Scout Willis said of the movement, “What began as a challenge to Instagram and its prejudiced community guidelines became an opportunity for dialogue. Matters like the taboo of the nipple in the 21st century, public breastfeeding, slut shaming, fat shaming, breast cancer awareness, body positivity, gender inequality, and censorship have found their way into mainstream discussion.”
In May, in response to the #FreetheNipple movement, Facebook lifted its ban on exposed nipples in breastfeeding pictures. That’s great news for new moms who want to share “content of personal importance” such as “family photos of a child breastfeeding.”
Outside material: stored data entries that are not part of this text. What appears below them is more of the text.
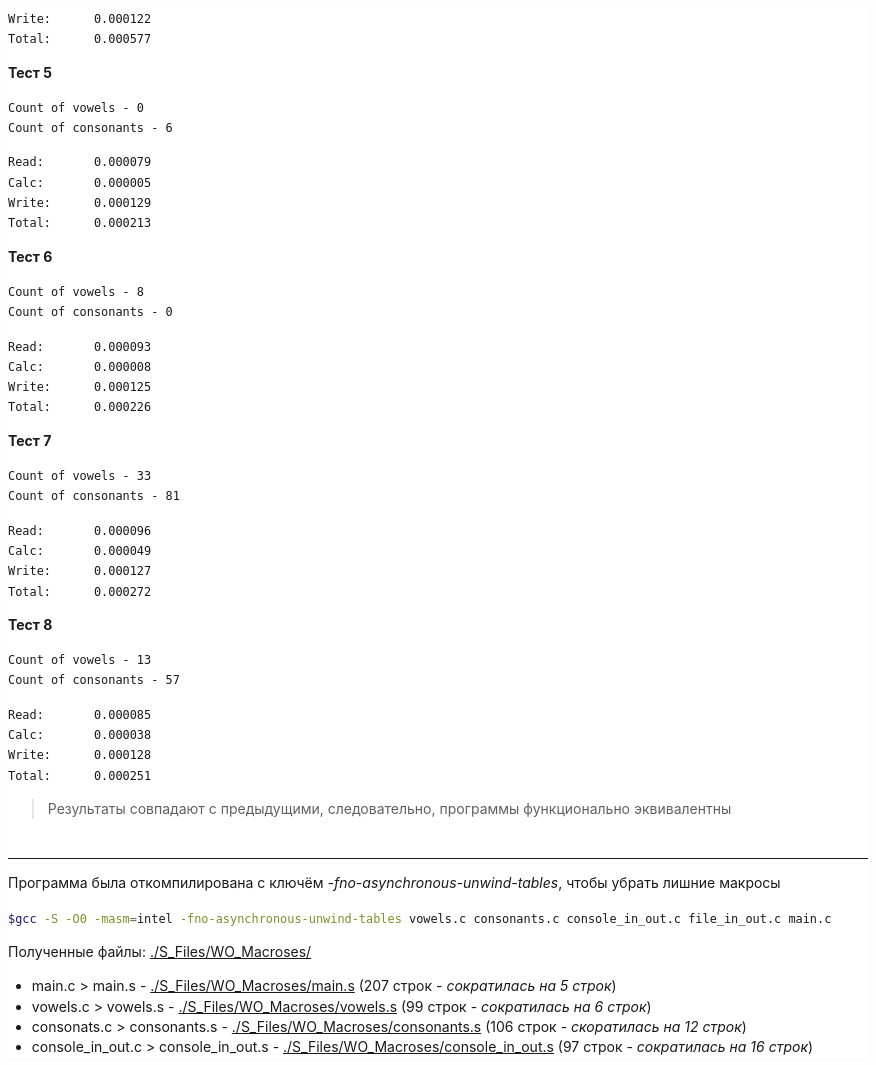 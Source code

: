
 ```
Write:		0.000122
Total:		0.000577
```
**Тест 5**
```
Count of vowels - 0
Count of consonants - 6
```
```
Read:		0.000079
Calc:		0.000005
Write:		0.000129
Total:		0.000213
```
**Тест 6**
```
Count of vowels - 8
Count of consonants - 0
```
```
Read:		0.000093
Calc:		0.000008
Write:		0.000125
Total:		0.000226
```
**Тест 7**
```
Count of vowels - 33
Count of consonants - 81
```
```
Read:		0.000096
Calc:		0.000049
Write:		0.000127
Total:		0.000272
```
**Тест 8**
```
Count of vowels - 13
Count of consonants - 57
```
```
Read:		0.000085
Calc:		0.000038
Write:		0.000128
Total:		0.000251
```
> Результаты совпадают с предыдущими, следовательно, программы функционально эквивалентны
#

---

Программа была откомпилирована с ключём *-fno-asynchronous-unwind-tables*, чтобы убрать лишние макросы
```sh
$gcc -S -O0 -masm=intel -fno-asynchronous-unwind-tables vowels.c consonants.c console_in_out.c file_in_out.c main.c
```
Полученные файлы: [./S_Files/WO_Macroses/](./S_Files/WO_Macroses/)
- main.c > main.s - [./S_Files/WO_Macroses/main.s](./S_Files/WO_Macroses/main.s) (207 строк - *сократилась на 5 строк*)
- vowels.c > vowels.s - [./S_Files/WO_Macroses/vowels.s](./S_Files/WO_Macroses/vowels.s) (99 строк - *сократилась на 6 строк*)
- consonats.c > consonants.s - [./S_Files/WO_Macroses/consonants.s](./S_Files/WO_Macroses/consonants.s) (106 строк - *скоратилась на 12 строк*)
- console_in_out.c > console_in_out.s - [./S_Files/WO_Macroses/console_in_out.s](./S_Files/WO_Macroses/console_in_out.s) (97 строк - *сократилась на 16 строк*)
Last week the photo project 4th Trimester Bodies, which shows women’s bodies post-pregnancy, announced its photos are still being removed from its Facebook and Instagram pages. Without warning, the photos are taken down even though they comply with the revised Facebook photo guidelines.
Project founder Ashlee Wells Jackson said they first noticed the problem of disappearing photos last year, and it has only continued. She also said that while her photos disappear, pictures that are far more risqué are allowed to remain. Photos posted by celebrities depicting breastfeeding or partial nudity of themselves or their children are also allowed to remain on social media.
“They don’t take that stuff down,” she said in a statement. “But they seem to have a problem with women showcasing themselves in a nonsexual way.”
This led her to start the #StopCensoringMotherhood campaign, bringing light to the issue of social media censorship of bodies that are less than perfect. Today, the 4th Trimester Bodies Facebook page is back up and running, but their Instagram page remains disabled.
To raise money for Macmillan Cancer Support, members of the University of Warwick Rowing Society decided to sell calendars that depicted nude team members rowing, sitting on a dock, and in other non-sexual poses showing their hard-earned bodies. The 2014 calendar sales raised 3,000 Pounds ($5000) for the organization. However, when they posted photos from the calendar shoot on the Facebook page created to advertise the calendar, the photos were removed and the page eventually deleted for violating the site’s “nudity and pornography” policy.
Members of the team were angered by the removal of their page as it was one of the only ways to market their calendar to a broader audience. One of the members questioned how a charity calendar could be considered porn, and added that the male rower’s charity calendar photos and page were allowed to remain on the site.
That’s right, male rowers are allowed to post nude photos from a charity calendar, but if you’re a female, you better cover up. At least, that’s what Facebook appears to be telling its users.
Happily, the rowers aren’t letting their Facebook problems impede their fundraising. The 2015 calendar has already been shot, and they are advertising it on platforms like Twitter @nakedgirlsrow.
Through all of these tales of censorship, prejudice and sexism, one thing is certain — social media needs to get its act together when it comes to women’s bodies. Big or small, famous or not, naked or clothed, our bodies should be celebrated and shouldn’t be shamed.